I was away for a few days last month on a silent retreat. It was wonderful. When I’m away on a silent retreat I become aware of God’s presence in ways that I usually miss when I’m at home. My senses become tuned in to the things around me - the colours, the landscape, the plants, the birdsong but also to words on a page - and this might be because I limit the number of them, only taking a Bible and some short suggestions of how I might pray.
I mentioned to the students who live in Chapel House (a Christian residential community for students in Bath) that I was going on a silent retreat and they were interested and so I suggested that we could give it go. A few weeks ago 7 of us went to a retreat centre near Bristol and spent 4 hours in silence. We agreed we’d do our own thing, spending time with God in any way we felt drawn - enjoying the beauty of the garden and some space inside. All of us really enjoyed it (which was the point) and said that the time passed quickly and that it was something we would like to try again. The students commented that it helped them to focus to be able to see the others around them, also setting the time apart.
As I’ve been thinking about their reflections, I’ve been realising that my most profound moments of experiencing God have been both when I am alone and also when I am with other people. I know that sounds like I must be aware of experiencing God all the time, but that’s not true either, so I will try to explain!
When I am alone, whether on my sofa on a weekday morning or away in a beautiful location on a retreat, becoming aware of God’s loving gaze and the power of God’s word and the beauty of God’s creation sometimes takes my breath away. The difficulty at home is trying to free myself enough of distractions to notice.
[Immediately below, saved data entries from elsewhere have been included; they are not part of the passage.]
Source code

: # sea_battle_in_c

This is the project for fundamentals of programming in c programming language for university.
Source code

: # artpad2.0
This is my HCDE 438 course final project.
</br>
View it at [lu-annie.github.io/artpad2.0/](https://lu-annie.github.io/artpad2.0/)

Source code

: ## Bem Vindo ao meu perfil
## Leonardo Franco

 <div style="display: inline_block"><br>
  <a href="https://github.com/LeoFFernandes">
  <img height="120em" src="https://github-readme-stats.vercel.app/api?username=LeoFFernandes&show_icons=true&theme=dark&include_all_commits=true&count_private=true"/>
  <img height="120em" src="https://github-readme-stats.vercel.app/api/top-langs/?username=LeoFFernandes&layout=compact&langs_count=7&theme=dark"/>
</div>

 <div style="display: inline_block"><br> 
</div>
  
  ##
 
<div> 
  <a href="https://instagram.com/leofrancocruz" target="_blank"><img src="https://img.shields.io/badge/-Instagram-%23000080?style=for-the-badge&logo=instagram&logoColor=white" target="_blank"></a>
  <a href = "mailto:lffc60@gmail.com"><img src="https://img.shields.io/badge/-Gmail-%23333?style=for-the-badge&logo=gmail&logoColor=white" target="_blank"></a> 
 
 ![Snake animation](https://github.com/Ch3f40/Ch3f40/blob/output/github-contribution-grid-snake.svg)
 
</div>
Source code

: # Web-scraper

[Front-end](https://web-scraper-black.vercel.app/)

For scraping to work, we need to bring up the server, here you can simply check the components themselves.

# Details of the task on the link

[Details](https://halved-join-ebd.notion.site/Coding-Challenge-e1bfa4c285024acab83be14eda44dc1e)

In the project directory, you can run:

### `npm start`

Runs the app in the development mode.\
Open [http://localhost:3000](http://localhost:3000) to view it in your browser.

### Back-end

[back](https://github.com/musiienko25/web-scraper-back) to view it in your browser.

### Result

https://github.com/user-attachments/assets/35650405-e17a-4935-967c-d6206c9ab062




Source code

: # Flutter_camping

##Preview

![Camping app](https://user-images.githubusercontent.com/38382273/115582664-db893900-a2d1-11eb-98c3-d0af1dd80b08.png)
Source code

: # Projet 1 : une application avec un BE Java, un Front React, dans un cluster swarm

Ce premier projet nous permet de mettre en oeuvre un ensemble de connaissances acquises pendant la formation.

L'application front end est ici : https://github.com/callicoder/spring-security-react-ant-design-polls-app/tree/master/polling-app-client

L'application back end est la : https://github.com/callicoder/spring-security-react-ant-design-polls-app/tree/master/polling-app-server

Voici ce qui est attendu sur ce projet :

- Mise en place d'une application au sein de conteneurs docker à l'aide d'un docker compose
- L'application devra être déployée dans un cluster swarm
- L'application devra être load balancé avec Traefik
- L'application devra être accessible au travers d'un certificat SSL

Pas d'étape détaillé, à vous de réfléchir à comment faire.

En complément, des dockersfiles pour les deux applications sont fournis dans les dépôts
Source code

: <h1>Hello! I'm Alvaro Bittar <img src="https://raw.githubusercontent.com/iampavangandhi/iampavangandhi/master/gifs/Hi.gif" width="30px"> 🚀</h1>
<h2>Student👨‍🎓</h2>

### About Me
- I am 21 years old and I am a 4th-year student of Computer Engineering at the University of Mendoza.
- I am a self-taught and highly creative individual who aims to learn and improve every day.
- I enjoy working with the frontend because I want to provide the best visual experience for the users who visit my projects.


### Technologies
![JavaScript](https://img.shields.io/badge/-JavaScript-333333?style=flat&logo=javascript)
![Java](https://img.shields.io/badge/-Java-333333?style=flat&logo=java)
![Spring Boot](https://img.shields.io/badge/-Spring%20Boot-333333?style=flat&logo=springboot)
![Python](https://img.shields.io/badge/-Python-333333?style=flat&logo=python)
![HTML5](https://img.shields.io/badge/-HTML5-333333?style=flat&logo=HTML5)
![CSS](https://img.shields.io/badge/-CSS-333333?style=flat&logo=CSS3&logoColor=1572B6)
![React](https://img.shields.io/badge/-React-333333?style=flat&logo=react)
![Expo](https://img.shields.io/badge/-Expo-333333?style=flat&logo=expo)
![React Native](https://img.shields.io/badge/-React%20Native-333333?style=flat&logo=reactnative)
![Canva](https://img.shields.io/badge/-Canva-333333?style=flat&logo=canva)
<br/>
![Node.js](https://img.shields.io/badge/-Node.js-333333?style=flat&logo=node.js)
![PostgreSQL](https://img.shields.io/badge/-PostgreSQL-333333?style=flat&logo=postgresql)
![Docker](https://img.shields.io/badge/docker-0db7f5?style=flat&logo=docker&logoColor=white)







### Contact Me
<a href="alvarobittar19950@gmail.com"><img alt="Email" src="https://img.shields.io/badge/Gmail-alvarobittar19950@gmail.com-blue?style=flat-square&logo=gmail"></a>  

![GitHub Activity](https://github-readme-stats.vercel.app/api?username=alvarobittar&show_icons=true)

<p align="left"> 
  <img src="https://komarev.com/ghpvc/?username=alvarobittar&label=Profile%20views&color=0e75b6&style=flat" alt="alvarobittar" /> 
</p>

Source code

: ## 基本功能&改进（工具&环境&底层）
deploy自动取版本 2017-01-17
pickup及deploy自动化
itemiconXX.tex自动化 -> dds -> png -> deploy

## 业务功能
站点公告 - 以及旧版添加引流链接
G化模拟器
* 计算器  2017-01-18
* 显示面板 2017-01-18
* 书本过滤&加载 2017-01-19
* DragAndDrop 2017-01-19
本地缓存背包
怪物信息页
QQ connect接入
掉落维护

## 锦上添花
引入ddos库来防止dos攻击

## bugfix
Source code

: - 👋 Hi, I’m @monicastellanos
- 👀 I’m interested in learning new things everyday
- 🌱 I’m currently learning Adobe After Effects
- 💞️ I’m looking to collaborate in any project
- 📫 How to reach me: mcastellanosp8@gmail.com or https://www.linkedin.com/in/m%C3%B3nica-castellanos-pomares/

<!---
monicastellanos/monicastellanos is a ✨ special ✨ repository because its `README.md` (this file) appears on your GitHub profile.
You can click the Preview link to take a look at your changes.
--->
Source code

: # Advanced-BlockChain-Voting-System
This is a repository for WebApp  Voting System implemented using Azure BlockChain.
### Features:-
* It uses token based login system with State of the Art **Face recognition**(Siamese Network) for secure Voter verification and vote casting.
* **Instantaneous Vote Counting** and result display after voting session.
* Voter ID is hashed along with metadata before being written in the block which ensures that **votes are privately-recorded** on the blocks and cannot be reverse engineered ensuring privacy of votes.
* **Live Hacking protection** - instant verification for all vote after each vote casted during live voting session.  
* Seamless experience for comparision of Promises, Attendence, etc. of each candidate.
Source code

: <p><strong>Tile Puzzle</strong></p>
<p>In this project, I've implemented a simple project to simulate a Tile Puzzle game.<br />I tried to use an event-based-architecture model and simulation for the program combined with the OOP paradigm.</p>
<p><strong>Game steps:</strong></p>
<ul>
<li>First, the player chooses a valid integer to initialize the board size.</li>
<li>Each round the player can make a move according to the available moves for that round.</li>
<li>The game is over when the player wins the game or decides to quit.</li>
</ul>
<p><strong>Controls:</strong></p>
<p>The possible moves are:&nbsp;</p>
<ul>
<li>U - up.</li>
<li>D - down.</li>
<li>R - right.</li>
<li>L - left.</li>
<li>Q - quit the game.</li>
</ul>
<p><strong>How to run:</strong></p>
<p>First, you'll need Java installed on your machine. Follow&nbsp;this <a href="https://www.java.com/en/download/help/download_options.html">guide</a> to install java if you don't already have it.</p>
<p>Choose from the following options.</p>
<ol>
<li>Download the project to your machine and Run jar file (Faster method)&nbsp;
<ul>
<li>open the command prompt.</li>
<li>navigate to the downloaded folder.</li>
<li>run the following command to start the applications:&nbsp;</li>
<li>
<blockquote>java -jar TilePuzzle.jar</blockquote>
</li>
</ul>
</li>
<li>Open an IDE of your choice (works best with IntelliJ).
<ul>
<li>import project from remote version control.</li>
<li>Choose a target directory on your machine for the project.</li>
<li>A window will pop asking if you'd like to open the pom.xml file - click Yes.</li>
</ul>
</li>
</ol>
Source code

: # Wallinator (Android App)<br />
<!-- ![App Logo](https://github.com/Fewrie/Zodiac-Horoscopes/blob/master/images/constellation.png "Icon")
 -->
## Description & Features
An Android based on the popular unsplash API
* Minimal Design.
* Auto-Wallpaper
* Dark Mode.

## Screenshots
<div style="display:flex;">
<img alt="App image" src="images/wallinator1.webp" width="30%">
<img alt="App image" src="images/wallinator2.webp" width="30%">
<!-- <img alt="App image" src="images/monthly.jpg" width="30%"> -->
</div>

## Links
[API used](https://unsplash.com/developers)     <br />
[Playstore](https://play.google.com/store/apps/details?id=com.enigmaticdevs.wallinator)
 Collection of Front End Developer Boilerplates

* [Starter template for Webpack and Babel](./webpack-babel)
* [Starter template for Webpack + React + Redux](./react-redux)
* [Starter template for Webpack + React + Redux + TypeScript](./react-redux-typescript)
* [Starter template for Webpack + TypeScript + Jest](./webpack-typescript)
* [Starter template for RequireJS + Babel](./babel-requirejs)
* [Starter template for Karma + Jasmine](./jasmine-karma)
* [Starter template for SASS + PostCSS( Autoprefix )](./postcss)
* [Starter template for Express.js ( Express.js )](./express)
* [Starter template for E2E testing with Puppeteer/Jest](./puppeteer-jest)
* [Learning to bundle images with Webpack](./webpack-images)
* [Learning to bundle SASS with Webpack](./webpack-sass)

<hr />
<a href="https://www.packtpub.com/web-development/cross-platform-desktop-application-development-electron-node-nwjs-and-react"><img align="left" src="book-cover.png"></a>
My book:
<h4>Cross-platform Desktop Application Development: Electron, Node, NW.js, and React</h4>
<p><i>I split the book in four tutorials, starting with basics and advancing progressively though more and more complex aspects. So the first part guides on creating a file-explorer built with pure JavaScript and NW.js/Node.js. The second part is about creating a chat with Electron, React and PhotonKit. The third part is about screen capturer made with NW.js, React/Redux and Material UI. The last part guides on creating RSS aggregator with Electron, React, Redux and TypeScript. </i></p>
But I also experience God when I am with others. No doubt we’ve all reflected over the last year about what exactly we do and don’t miss about meeting together physically with others for worship or sharing life. For me, I think what I miss is the spark of God that you can sometimes sense in Christian community. There’s nothing quite like seeing new gifts emerging in others and the confidence to share them, when you see people caring for one another and serving each other. (These things, of course, haven’t been absent in the last year but maybe harder to notice.)
We need one another in order to see God’s presence in community. Jesus’ answer to religious teachers who ask him how to spot the kingdom of God and how to know when it arrives is simply to say ‘it’s among you’ (Luke 17.21). How precious and simple that is.